§ **WHAT TO WORK ON**
Draw out every line with the word "title" from the listing below.

§ **SUPPLIED RECORDS**
-- Opening Marker --

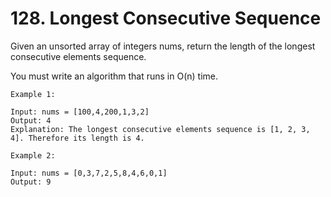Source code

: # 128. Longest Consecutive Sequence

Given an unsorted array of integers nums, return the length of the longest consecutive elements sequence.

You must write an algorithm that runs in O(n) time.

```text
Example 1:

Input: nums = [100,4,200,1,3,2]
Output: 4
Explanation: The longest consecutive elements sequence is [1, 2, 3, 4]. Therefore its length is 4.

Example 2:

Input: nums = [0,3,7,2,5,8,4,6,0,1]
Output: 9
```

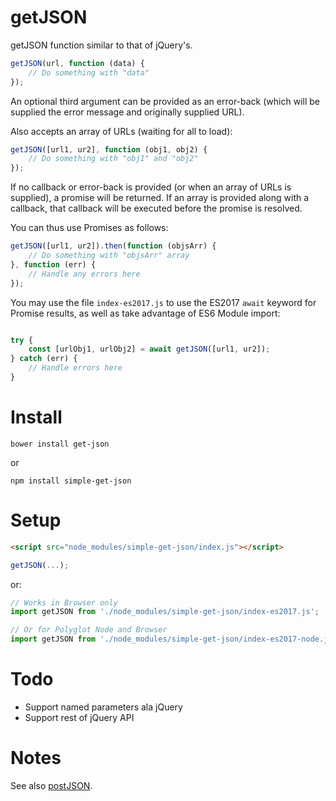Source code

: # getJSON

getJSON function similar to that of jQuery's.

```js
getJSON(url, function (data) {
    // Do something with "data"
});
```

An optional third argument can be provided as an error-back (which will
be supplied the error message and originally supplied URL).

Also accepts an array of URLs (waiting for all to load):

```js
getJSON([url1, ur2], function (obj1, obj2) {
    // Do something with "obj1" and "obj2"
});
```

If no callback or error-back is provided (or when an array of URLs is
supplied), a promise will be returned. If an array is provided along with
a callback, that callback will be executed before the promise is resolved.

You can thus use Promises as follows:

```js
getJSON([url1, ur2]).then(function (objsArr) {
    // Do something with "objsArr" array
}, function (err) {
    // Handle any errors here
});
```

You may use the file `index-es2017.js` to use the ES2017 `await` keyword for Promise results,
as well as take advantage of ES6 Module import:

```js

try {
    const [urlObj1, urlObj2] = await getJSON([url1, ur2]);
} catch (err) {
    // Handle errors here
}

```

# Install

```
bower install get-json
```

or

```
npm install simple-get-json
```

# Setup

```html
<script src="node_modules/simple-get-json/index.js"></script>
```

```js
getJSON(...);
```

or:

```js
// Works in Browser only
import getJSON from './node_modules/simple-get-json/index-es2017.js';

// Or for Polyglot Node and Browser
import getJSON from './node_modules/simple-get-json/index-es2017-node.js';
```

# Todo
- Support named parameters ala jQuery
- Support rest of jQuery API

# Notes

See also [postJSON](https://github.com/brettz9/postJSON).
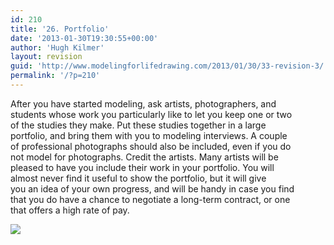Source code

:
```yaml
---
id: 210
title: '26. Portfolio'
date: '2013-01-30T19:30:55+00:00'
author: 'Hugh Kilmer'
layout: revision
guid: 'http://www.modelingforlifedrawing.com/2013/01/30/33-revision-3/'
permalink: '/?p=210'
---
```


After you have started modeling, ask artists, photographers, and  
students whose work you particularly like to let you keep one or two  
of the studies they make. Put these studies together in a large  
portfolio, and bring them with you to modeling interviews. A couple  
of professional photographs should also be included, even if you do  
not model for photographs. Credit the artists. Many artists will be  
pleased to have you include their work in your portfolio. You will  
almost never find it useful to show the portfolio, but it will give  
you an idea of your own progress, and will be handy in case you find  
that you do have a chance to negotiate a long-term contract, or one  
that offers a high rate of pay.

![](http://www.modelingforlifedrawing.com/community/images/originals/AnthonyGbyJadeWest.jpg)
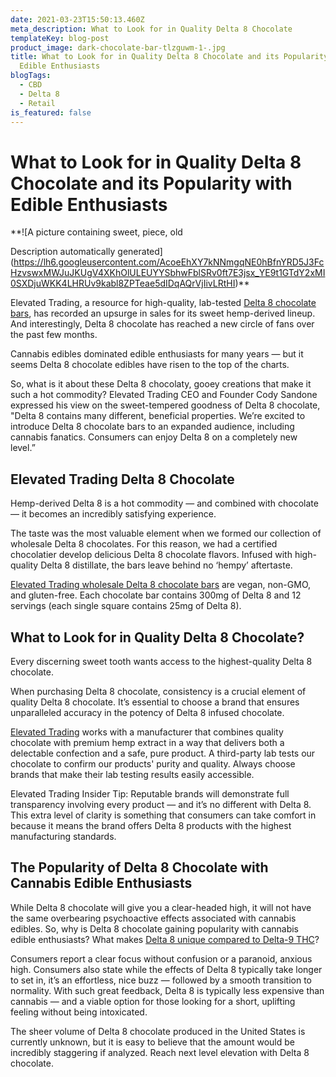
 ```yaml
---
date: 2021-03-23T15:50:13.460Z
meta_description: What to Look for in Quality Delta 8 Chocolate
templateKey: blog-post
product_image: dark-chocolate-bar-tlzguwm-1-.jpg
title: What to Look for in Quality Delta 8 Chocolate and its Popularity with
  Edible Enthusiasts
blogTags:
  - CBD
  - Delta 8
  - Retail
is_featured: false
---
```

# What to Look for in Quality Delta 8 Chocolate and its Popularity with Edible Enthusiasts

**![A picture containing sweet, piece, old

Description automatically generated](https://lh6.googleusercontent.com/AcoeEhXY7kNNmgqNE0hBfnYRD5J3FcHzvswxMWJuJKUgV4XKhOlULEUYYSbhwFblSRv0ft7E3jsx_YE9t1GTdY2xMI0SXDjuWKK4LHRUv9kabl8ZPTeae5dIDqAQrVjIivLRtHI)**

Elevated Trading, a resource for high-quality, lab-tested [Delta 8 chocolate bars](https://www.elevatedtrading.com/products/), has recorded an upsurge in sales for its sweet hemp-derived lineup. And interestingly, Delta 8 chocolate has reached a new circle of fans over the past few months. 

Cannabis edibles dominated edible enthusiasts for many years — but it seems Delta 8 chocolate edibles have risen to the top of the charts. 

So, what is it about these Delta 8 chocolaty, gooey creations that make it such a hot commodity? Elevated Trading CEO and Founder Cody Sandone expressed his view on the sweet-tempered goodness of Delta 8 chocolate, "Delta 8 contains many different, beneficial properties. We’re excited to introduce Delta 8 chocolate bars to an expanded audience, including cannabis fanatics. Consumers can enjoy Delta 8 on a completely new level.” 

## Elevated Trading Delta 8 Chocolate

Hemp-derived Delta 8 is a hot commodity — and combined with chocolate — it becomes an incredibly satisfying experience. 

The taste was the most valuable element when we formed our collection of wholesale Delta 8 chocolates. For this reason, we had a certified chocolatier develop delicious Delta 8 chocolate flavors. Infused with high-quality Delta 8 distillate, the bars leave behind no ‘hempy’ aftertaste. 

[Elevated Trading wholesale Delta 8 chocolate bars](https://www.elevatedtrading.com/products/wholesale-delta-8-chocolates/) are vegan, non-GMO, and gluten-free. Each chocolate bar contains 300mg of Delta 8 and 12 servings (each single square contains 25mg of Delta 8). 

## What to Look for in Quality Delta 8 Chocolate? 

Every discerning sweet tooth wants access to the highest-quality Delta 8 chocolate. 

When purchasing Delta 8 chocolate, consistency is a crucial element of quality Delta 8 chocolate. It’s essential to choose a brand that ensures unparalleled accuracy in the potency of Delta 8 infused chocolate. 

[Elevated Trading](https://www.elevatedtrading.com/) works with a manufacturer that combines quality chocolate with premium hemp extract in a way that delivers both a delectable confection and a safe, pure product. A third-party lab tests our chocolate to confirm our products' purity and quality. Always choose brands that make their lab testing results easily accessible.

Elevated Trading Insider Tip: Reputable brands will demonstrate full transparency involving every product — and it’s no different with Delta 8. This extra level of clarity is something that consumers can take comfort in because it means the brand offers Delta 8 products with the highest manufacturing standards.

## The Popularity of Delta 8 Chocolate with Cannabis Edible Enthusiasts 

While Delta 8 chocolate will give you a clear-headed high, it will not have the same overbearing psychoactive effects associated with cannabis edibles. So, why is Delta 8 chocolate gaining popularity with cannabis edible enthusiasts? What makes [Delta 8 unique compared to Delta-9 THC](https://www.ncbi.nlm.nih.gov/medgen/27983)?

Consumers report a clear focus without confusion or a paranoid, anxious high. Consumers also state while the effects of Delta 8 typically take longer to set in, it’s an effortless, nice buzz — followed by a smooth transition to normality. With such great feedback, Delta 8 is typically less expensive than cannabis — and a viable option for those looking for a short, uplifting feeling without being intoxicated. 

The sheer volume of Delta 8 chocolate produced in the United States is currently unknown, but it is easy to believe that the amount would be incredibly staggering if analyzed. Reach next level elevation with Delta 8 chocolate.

-- Closing Marker --

§ **SOLUTION TO THIS PROBLEM**
title: '26. Portfolio'
title: What to Look for in Quality Delta 8 Chocolate and its Popularity with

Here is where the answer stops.